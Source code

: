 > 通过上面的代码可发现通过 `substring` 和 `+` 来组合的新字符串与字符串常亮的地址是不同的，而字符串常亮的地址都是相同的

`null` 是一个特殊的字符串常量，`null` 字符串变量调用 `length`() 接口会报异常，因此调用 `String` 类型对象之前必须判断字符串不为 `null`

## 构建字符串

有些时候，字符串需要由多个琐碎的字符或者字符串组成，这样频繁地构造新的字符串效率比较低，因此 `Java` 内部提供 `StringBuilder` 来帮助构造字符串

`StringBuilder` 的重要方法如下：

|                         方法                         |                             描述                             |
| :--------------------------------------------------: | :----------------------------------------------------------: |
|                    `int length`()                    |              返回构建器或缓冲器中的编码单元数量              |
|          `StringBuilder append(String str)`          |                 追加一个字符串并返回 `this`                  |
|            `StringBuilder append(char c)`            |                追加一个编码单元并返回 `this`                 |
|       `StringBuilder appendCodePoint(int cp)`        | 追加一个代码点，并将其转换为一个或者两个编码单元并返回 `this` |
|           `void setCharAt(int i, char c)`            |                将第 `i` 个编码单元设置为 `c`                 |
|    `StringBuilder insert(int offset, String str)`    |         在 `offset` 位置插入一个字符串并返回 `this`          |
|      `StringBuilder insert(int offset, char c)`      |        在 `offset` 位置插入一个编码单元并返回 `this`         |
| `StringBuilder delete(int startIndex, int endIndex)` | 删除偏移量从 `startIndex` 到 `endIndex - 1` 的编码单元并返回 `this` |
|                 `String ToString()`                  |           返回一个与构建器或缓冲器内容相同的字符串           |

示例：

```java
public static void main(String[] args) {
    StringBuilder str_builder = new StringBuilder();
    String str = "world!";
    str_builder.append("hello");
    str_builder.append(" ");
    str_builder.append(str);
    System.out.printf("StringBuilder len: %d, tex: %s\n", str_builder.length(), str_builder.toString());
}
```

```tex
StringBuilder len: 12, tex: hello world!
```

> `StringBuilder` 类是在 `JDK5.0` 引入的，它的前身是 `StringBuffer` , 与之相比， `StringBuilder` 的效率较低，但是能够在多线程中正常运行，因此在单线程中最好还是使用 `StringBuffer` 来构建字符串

+++

WHAT IS BEING ASKED
Scan the data for the string "length" and copy each line in which it occurs.

WRITTEN SOLUTION
`null` 是一个特殊的字符串常量，`null` 字符串变量调用 `length`() 接口会报异常，因此调用 `String` 类型对象之前必须判断字符串不为 `null`
|                    `int length`()                    |              返回构建器或缓冲器中的编码单元数量              |
    System.out.printf("StringBuilder len: %d, tex: %s\n", str_builder.length(), str_builder.toString());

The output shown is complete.